(Saved entries)
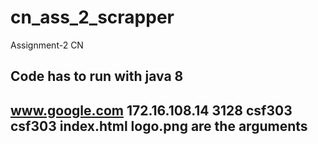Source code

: # cn_ass_2_scrapper
Assignment-2 CN

## Code has to run with java 8

## www.google.com 172.16.108.14 3128 csf303 csf303 index.html logo.png are the arguments
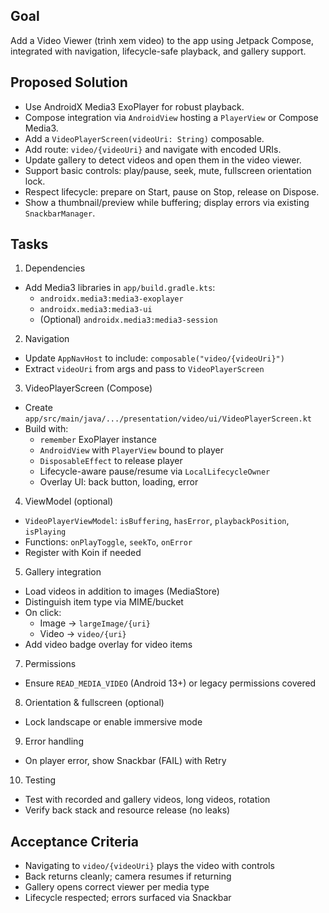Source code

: ## Goal
Add a Video Viewer (trình xem video) to the app using Jetpack Compose, integrated with navigation, lifecycle-safe playback, and gallery support.

## Proposed Solution
- Use AndroidX Media3 ExoPlayer for robust playback.
- Compose integration via `AndroidView` hosting a `PlayerView` or Compose Media3.
- Add a `VideoPlayerScreen(videoUri: String)` composable.
- Add route: `video/{videoUri}` and navigate with encoded URIs.
- Update gallery to detect videos and open them in the video viewer.
- Support basic controls: play/pause, seek, mute, fullscreen orientation lock.
- Respect lifecycle: prepare on Start, pause on Stop, release on Dispose.
- Show a thumbnail/preview while buffering; display errors via existing `SnackbarManager`.

## Tasks
1) Dependencies
- Add Media3 libraries in `app/build.gradle.kts`:
  - `androidx.media3:media3-exoplayer`
  - `androidx.media3:media3-ui`
  - (Optional) `androidx.media3:media3-session`

2) Navigation
- Update `AppNavHost` to include: `composable("video/{videoUri}")`
- Extract `videoUri` from args and pass to `VideoPlayerScreen`

3) VideoPlayerScreen (Compose)
- Create `app/src/main/java/.../presentation/video/ui/VideoPlayerScreen.kt`
- Build with:
  - `remember` ExoPlayer instance
  - `AndroidView` with `PlayerView` bound to player
  - `DisposableEffect` to release player
  - Lifecycle-aware pause/resume via `LocalLifecycleOwner`
  - Overlay UI: back button, loading, error

4) ViewModel (optional)
- `VideoPlayerViewModel`: `isBuffering`, `hasError`, `playbackPosition`, `isPlaying`
- Functions: `onPlayToggle`, `seekTo`, `onError`
- Register with Koin if needed

5) Gallery integration
- Load videos in addition to images (MediaStore)
- Distinguish item type via MIME/bucket
- On click:
  - Image -> `largeImage/{uri}`
  - Video -> `video/{uri}`
- Add video badge overlay for video items

7) Permissions
- Ensure `READ_MEDIA_VIDEO` (Android 13+) or legacy permissions covered

8) Orientation & fullscreen (optional)
- Lock landscape or enable immersive mode

9) Error handling
- On player error, show Snackbar (FAIL) with Retry

10) Testing
- Test with recorded and gallery videos, long videos, rotation
- Verify back stack and resource release (no leaks)

## Acceptance Criteria
- Navigating to `video/{videoUri}` plays the video with controls
- Back returns cleanly; camera resumes if returning
- Gallery opens correct viewer per media type
- Lifecycle respected; errors surfaced via Snackbar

=== Exercise ===
Retype the entries verbatim and drop the pictures.

=== Response to this task ===
Source code

: # cn_ass_2_scrapper
Assignment-2 CN

## Code has to run with java 8

## www.google.com 172.16.108.14 3128 csf303 csf303 index.html logo.png are the arguments
Source code

: ## Goal
Add a Video Viewer (trình xem video) to the app using Jetpack Compose, integrated with navigation, lifecycle-safe playback, and gallery support.

## Proposed Solution
- Use AndroidX Media3 ExoPlayer for robust playback.
- Compose integration via `AndroidView` hosting a `PlayerView` or Compose Media3.
- Add a `VideoPlayerScreen(videoUri: String)` composable.
- Add route: `video/{videoUri}` and navigate with encoded URIs.
- Update gallery to detect videos and open them in the video viewer.
- Support basic controls: play/pause, seek, mute, fullscreen orientation lock.
- Respect lifecycle: prepare on Start, pause on Stop, release on Dispose.
- Show a thumbnail/preview while buffering; display errors via existing `SnackbarManager`.

## Tasks
1) Dependencies
- Add Media3 libraries in `app/build.gradle.kts`:
  - `androidx.media3:media3-exoplayer`
  - `androidx.media3:media3-ui`
  - (Optional) `androidx.media3:media3-session`

2) Navigation
- Update `AppNavHost` to include: `composable("video/{videoUri}")`
- Extract `videoUri` from args and pass to `VideoPlayerScreen`

3) VideoPlayerScreen (Compose)
- Create `app/src/main/java/.../presentation/video/ui/VideoPlayerScreen.kt`
- Build with:
  - `remember` ExoPlayer instance
  - `AndroidView` with `PlayerView` bound to player
  - `DisposableEffect` to release player
  - Lifecycle-aware pause/resume via `LocalLifecycleOwner`
  - Overlay UI: back button, loading, error

4) ViewModel (optional)
- `VideoPlayerViewModel`: `isBuffering`, `hasError`, `playbackPosition`, `isPlaying`
- Functions: `onPlayToggle`, `seekTo`, `onError`
- Register with Koin if needed

5) Gallery integration
- Load videos in addition to images (MediaStore)
- Distinguish item type via MIME/bucket
- On click:
  - Image -> `largeImage/{uri}`
  - Video -> `video/{uri}`
- Add video badge overlay for video items

7) Permissions
- Ensure `READ_MEDIA_VIDEO` (Android 13+) or legacy permissions covered

8) Orientation & fullscreen (optional)
- Lock landscape or enable immersive mode

9) Error handling
- On player error, show Snackbar (FAIL) with Retry

10) Testing
- Test with recorded and gallery videos, long videos, rotation
- Verify back stack and resource release (no leaks)

## Acceptance Criteria
- Navigating to `video/{videoUri}` plays the video with controls
- Back returns cleanly; camera resumes if returning
- Gallery opens correct viewer per media type
- Lifecycle respected; errors surfaced via Snackbar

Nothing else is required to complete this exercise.